3. Dual-Use Risk Acknowledgment  
We acknowledge the potential for dual use and recommend explicit screening for inappropriate applications, including but not limited to:
- Content moderation systems that suppress minority or dissenting voices.
- Authoritarian government systems with no democratic oversight or redress mechanisms.
- Research settings where knowledge removal compromises scientific reproducibility or integrity.

4. Technical Safeguards and Operational Controls  
To support auditability and responsible handling:
- Versioning: Unlearning-modified models must be version-tagged, with changelogs summarizing what category of data was removed.
- Reversibility: The underlying ERASER workflow retains prior checkpoints to permit rollback or re-evaluation.
- Auditable Logs: We recommend maintaining metadata logs of unlearning operations (timestamp, reviewer, rationale) for external or internal audit.

5. Performance Degradation Monitoring  
As unlearning may degrade model utility:
- Users must benchmark pre/post-unlearning model behavior on relevant accuracy, robustness, and safety metrics.
- If degradation exceeds predefined thresholds (e.g., 5% accuracy drop on public QA datasets), mitigation measures or rollback should be considered.
- Known risks such as overgeneralization (unintended forgetting beyond the target) and hallucination must be evaluated post-unlearning.

6. Access and Release Policy  
To promote open research and transparency, the ERASER codebase is publicly released and may be used, modified, and extended for both academic and commercial purposes. However, we emphasize the importance of responsible use, especially given the sensitivity of machine unlearning applications.

In particular:
- We do not provide pretrained or pre-unlearned models to prevent unintended misuse and to encourage careful replication.
- ERASER is not designed to serve as an automated, real-time forgetting API. Any use for content removal should include appropriate human oversight and ethical review.
- We strongly discourage use cases involving:
    - Arbitrary or unverifiable deletion requests (e.g., to suppress dissent or public interest content),
    - Corporate deployment without transparency,
    - Applications that bypass human judgment in safety-critical scenarios.
We believe that unlearning systems should be deployed with rigorous auditing, clear documentation of intent, and societal accountability. We welcome community contributions that align with these principles.
(Note: The content of this paper is released under the Creative Commons Attribution 4.0 International license (CC BY 4.0).

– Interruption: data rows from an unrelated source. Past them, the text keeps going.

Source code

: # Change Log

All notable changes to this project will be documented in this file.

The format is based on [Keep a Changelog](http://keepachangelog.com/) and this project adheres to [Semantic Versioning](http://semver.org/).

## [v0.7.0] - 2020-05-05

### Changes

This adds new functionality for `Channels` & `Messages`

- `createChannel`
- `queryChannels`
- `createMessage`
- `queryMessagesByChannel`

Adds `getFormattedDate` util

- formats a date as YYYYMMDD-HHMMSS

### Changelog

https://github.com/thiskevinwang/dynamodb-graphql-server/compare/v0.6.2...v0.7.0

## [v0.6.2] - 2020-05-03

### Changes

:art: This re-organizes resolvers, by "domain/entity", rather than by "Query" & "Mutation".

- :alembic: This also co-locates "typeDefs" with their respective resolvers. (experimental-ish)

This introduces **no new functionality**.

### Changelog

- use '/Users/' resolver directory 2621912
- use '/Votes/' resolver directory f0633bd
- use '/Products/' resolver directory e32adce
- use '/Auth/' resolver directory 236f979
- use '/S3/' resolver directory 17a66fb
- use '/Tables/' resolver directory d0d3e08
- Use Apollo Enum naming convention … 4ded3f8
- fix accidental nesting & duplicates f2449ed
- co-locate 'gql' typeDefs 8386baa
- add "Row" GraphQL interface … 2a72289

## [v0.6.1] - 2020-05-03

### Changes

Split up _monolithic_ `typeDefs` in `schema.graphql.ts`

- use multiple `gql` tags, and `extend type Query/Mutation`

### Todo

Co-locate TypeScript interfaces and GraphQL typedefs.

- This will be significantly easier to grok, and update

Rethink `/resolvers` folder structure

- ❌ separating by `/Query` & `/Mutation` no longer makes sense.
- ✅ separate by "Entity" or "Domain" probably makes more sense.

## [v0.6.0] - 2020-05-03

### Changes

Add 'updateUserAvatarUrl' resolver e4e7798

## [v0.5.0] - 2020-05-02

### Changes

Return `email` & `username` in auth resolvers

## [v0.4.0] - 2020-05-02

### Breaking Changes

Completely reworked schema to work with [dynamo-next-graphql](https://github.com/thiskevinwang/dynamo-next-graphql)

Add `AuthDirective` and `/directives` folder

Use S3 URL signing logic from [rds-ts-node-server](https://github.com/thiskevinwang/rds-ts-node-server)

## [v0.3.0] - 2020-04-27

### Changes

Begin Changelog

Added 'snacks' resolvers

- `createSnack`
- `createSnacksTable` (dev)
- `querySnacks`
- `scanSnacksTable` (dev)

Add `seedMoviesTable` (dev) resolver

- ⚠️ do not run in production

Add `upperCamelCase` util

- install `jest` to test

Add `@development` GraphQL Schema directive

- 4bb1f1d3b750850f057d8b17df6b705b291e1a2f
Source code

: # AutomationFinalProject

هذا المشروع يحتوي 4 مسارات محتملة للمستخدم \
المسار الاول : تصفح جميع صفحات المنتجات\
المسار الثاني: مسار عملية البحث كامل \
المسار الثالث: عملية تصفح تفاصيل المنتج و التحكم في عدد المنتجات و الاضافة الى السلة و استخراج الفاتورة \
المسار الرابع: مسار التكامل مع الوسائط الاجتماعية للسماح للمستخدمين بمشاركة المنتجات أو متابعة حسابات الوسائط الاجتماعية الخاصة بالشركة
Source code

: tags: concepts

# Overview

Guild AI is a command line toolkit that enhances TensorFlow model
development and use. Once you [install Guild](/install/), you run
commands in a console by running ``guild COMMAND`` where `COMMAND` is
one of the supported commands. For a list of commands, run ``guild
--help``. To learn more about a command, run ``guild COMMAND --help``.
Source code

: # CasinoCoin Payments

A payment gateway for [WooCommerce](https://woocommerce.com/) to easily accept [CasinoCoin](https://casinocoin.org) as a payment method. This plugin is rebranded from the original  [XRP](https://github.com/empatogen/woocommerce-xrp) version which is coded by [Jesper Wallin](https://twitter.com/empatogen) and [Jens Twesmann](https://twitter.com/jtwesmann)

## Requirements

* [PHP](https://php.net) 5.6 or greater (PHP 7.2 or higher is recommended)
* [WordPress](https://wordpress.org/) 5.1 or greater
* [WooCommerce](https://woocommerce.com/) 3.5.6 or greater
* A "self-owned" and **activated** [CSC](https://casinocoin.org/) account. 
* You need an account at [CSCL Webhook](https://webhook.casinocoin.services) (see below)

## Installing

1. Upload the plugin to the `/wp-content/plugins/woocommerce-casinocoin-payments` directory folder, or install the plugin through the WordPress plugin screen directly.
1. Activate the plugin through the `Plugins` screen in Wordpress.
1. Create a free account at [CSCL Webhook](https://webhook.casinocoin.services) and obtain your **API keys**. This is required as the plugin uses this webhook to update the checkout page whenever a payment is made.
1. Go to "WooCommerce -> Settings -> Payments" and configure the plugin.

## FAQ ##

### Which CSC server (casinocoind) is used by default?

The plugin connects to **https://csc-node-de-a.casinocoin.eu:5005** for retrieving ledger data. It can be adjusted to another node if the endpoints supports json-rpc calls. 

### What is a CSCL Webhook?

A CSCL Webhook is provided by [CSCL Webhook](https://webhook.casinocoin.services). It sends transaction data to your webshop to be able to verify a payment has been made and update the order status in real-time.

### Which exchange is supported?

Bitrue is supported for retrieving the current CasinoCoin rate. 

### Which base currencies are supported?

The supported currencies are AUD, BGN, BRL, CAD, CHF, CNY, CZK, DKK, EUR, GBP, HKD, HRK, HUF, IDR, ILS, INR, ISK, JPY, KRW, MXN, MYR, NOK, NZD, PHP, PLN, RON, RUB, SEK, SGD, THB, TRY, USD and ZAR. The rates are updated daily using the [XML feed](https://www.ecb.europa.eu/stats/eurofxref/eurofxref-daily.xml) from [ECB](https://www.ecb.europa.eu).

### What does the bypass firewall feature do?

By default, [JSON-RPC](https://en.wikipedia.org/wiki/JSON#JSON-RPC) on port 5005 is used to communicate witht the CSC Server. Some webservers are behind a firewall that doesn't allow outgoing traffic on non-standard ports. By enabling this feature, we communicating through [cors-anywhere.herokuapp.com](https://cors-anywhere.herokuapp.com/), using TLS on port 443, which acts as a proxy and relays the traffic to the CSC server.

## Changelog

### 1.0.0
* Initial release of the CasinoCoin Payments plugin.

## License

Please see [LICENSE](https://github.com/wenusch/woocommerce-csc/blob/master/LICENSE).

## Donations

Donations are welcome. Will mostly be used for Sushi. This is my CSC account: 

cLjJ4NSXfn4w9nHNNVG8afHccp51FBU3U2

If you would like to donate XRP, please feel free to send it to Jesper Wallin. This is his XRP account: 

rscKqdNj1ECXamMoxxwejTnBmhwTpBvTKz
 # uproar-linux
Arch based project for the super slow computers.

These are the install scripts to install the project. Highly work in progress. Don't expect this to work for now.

Please provide appropriate credit and indicate any modifications when reusing this work.)

7. Alignment with Existing Guidelines  
Our safeguards draw from internationally recognized AI safety frameworks and dual-use mitigation principles:
- OpenAI’s GPT-4 System Card: Emphasizes dual-use risks and red teaming to assess misuse potential.
  https://cdn.openai.com/papers/gpt-4-system-card.pdf
- Anthropic’s Responsible Scaling Policy (RSP): Highlights pre-deployment safety evaluations, red teaming, and risk mitigation.
  https://www.anthropic.com/responsible-scaling-policy
- Anthropic’s Constitutional AI: Proposes principle-based alignment and ethics-driven system design.
  https://www.anthropic.com/research/constitutional-ai-harmlessness-from-ai-feedback
- NIST AI Risk Management Framework (AI RMF 1.0): Offers a lifecycle-based framework for govern–map–measure–manage functions.
  https://www.nist.gov/itl/ai-risk-management-framework
- Bletchley Declaration: Advocates international coordination for frontier AI safety and responsible scaling.
  https://www.gov.uk/government/publications/ai-safety-summit-2023-the-bletchley-declaration

8. Community Monitoring and Feedback
We encourage users to report misuse or ethical concerns related to ERASER-based systems via public issue trackers or designated community channels. Open feedback loops are critical to collective oversight.

We believe these safeguards offer a balanced and enforceable path forward for the responsible use of ERASER, enabling safer LLM deployment while preventing harmful overreach.